Also, by this position you can turn the wheel with "fixed input" to an overall amplitude of 260 degrees in each direction. For a modern steering rack this is an enormous amount of 'lock', for getting around curves or sudden obstructions. The ten to-two grip, as it has been widely practiced, is in origin a position that was used in older cars where the rims had a big diameter and the driving position was often less than desired. Under these conditions, the quarter to three grip would have normally resulted in the hands being extended too far to the sides, wider than the shoulders. The grip of the wheel would become awkward and the leverage and amplitude would have been restricted by the driver's body. A higher grip, on the other hand, allowed the driver to rest the weight of the arms over the rim and turn it with his upper body. Also, the wheels did not host an airbag that can nowadays injure the arms if placed too high, and the signals and wipers were extended upwards to match this kind of grip. When turning in 10 to-2, both hands sort of "collapse" into bends and cannot support each other.

Place the palms so that they cup the outer diameter of the wheel, but slightly tilted downward so that the heel of the thumb is pressed against the face of the rim and the thumb can be lightly hooked inside the rim. The fingers should curl around the wheel and under the crossbrace. The grip should be light: Just tight enough to keep the wheel under control. This reduces stress and muscular tension, as well as reducing the stiffness of the forearms, allowing for greater feedback through the wheel. Your fingertips are your main sensory input, but that does not mean that your palms can't help. The tightness of the grip changes according to the surface: It should be tightened on bumpy surfaces and it's also recommended that you put the thumbs on the face of the rim in such conditions, since a serious obstacle could jerk the wheel as to break the thumb.

Fixed Input steering is considered an efficient manner of steering for amplitudes of under 90 degrees (less than a quarter-turn of the wheel). It's important to maintain the light grip even while turning the wheel. Instead of tensing the arms, relax them and let the elbows drop down. Fixed input steering is especially relevant for long curves or ones with an opening radius or numerous clipping points. In Single-Seaters (like Formula 1) fixed input is used exclusively.

Predictive Steering

For corners that require turning the wheel 90 degrees or more, it's better to use a more complex manner of turning the wheel.

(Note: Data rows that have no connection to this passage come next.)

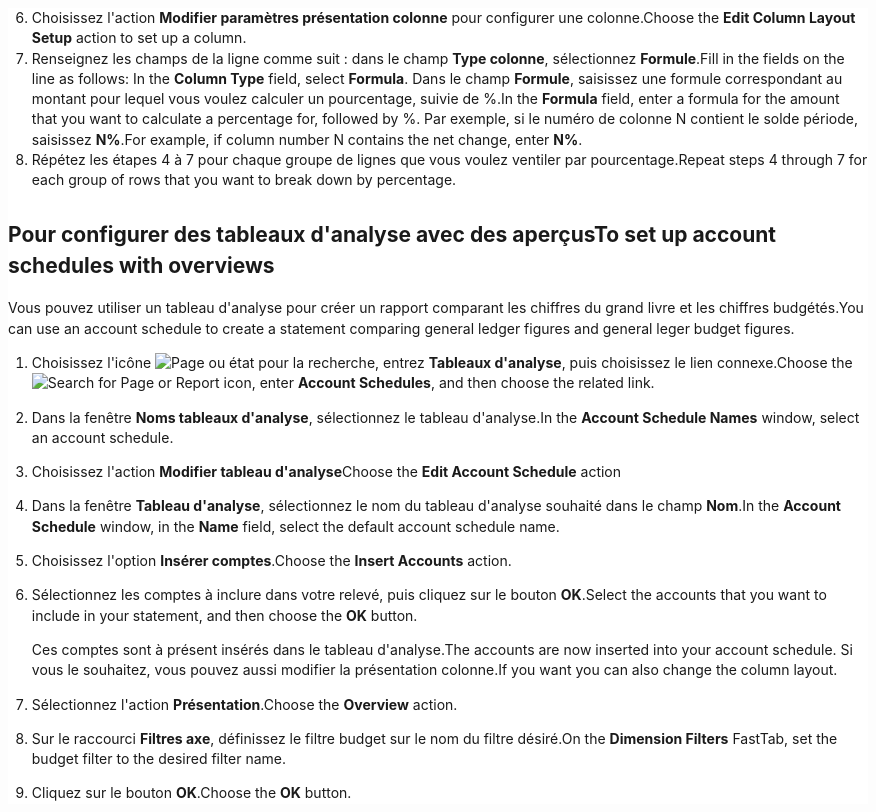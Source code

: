 6. <span data-ttu-id="2d0c4-142">Choisissez l'action **Modifier paramètres présentation colonne** pour configurer une colonne.</span><span class="sxs-lookup"><span data-stu-id="2d0c4-142">Choose the **Edit Column Layout Setup** action to set up a column.</span></span>  
7. <span data-ttu-id="2d0c4-143">Renseignez les champs de la ligne comme suit : dans le champ **Type colonne**, sélectionnez **Formule**.</span><span class="sxs-lookup"><span data-stu-id="2d0c4-143">Fill in the fields on the line as follows: In the **Column Type** field, select **Formula**.</span></span> <span data-ttu-id="2d0c4-144">Dans le champ **Formule**, saisissez une formule correspondant au montant pour lequel vous voulez calculer un pourcentage, suivie de %.</span><span class="sxs-lookup"><span data-stu-id="2d0c4-144">In the **Formula** field, enter a formula for the amount that you want to calculate a percentage for, followed by %.</span></span> <span data-ttu-id="2d0c4-145">Par exemple, si le numéro de colonne N contient le solde période, saisissez **N%**.</span><span class="sxs-lookup"><span data-stu-id="2d0c4-145">For example, if column number N contains the net change, enter **N%**.</span></span>  
8. <span data-ttu-id="2d0c4-146">Répétez les étapes 4 à 7 pour chaque groupe de lignes que vous voulez ventiler par pourcentage.</span><span class="sxs-lookup"><span data-stu-id="2d0c4-146">Repeat steps 4 through 7 for each group of rows that you want to break down by percentage.</span></span>

## <a name="to-set-up-account-schedules-with-overviews"></a><span data-ttu-id="2d0c4-147">Pour configurer des tableaux d'analyse avec des aperçus</span><span class="sxs-lookup"><span data-stu-id="2d0c4-147">To set up account schedules with overviews</span></span>  
<span data-ttu-id="2d0c4-148">Vous pouvez utiliser un tableau d'analyse pour créer un rapport comparant les chiffres du grand livre et les chiffres budgétés.</span><span class="sxs-lookup"><span data-stu-id="2d0c4-148">You can use an account schedule to create a statement comparing general ledger figures and general leger budget figures.</span></span>

1. <span data-ttu-id="2d0c4-149">Choisissez l'icône ![Page ou état pour la recherche](media/ui-search/search_small.png "icône Page ou état pour la recherche"), entrez **Tableaux d'analyse**, puis choisissez le lien connexe.</span><span class="sxs-lookup"><span data-stu-id="2d0c4-149">Choose the ![Search for Page or Report](media/ui-search/search_small.png "Search for Page or Report icon") icon, enter **Account Schedules**, and then choose the related link.</span></span>
2. <span data-ttu-id="2d0c4-150">Dans la fenêtre **Noms tableaux d'analyse**, sélectionnez le tableau d'analyse.</span><span class="sxs-lookup"><span data-stu-id="2d0c4-150">In the **Account Schedule Names** window, select an account schedule.</span></span>  
3. <span data-ttu-id="2d0c4-151">Choisissez l'action **Modifier tableau d'analyse**</span><span class="sxs-lookup"><span data-stu-id="2d0c4-151">Choose the **Edit Account Schedule** action</span></span>  
4. <span data-ttu-id="2d0c4-152">Dans la fenêtre **Tableau d'analyse**, sélectionnez le nom du tableau d'analyse souhaité dans le champ **Nom**.</span><span class="sxs-lookup"><span data-stu-id="2d0c4-152">In the **Account Schedule** window, in the **Name** field, select the default account schedule name.</span></span>
5. <span data-ttu-id="2d0c4-153">Choisissez l'option **Insérer comptes**.</span><span class="sxs-lookup"><span data-stu-id="2d0c4-153">Choose the **Insert Accounts** action.</span></span>  
6. <span data-ttu-id="2d0c4-154">Sélectionnez les comptes à inclure dans votre relevé, puis cliquez sur le bouton **OK**.</span><span class="sxs-lookup"><span data-stu-id="2d0c4-154">Select the accounts that you want to include in your statement, and then choose the **OK** button.</span></span>

    <span data-ttu-id="2d0c4-155">Ces comptes sont à présent insérés dans le tableau d'analyse.</span><span class="sxs-lookup"><span data-stu-id="2d0c4-155">The accounts are now inserted into your account schedule.</span></span> <span data-ttu-id="2d0c4-156">Si vous le souhaitez, vous pouvez aussi modifier la présentation colonne.</span><span class="sxs-lookup"><span data-stu-id="2d0c4-156">If you want you can also change the column layout.</span></span>  
7. <span data-ttu-id="2d0c4-157">Sélectionnez l'action **Présentation**.</span><span class="sxs-lookup"><span data-stu-id="2d0c4-157">Choose the **Overview** action.</span></span>  
8. <span data-ttu-id="2d0c4-158">Sur le raccourci **Filtres axe**, définissez le filtre budget sur le nom du filtre désiré.</span><span class="sxs-lookup"><span data-stu-id="2d0c4-158">On the **Dimension Filters** FastTab, set the budget filter to the desired filter name.</span></span>  
9. <span data-ttu-id="2d0c4-159">Cliquez sur le bouton **OK**.</span><span class="sxs-lookup"><span data-stu-id="2d0c4-159">Choose the **OK** button.</span></span>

The idea is to steer predictively. Instead of gripping the wheel at quarter-to-three and than starting to turn the wheel, we see the bend in front, asses how tight it is and how much steering is requires, and than replace our hands off-set on purpose so that, after turning into the corner, the hands "fall back" into the basic position of quarter-to-three, and remain therein through the curve up to after the apex of the turn. Than we replace the hands again and turn the wheel back to straight. Some drivers achieve this by relocating both hands against the turn, and than turning "back" to straight. Our method is a more refined manner of doing this by relocating only the hand in the direction of the turn, the right hand for a right-hander, left hand for a left-hander. The opposite palm remains stationary.

We relocate the 'inside' hand against the direction of the turn, depending on how tight it is. For most cars, a tight hairpin can be negotiated within a turn of 130 degrees of the wheel (one-third of a turn of lock) and a typical right-hanger in the public can be negotiated in a reasonable speed with 180 degrees of turning the wheel. The end of the steering lock is achieved within 540 degrees (or 1.5 turns of the wheel). At our 'turn-in' point, we begin to pull the wheel into the corner while letting the rim slip controllably under the opposite palm. At the end of the turning motion, our hand should return to it's position at either 9 or 3 accordingly, so that we are again at the basic position with the front wheels turned into the corner. We keep the hands in this position, in readiness to perform further corrections with fixed-input, and as we reach the apex we relocate the opposite hand to pull the wheel back to straight, rather than allowing it to run back freely or turning it back with the opposite hand. We turn-in with one hand and track out with the other.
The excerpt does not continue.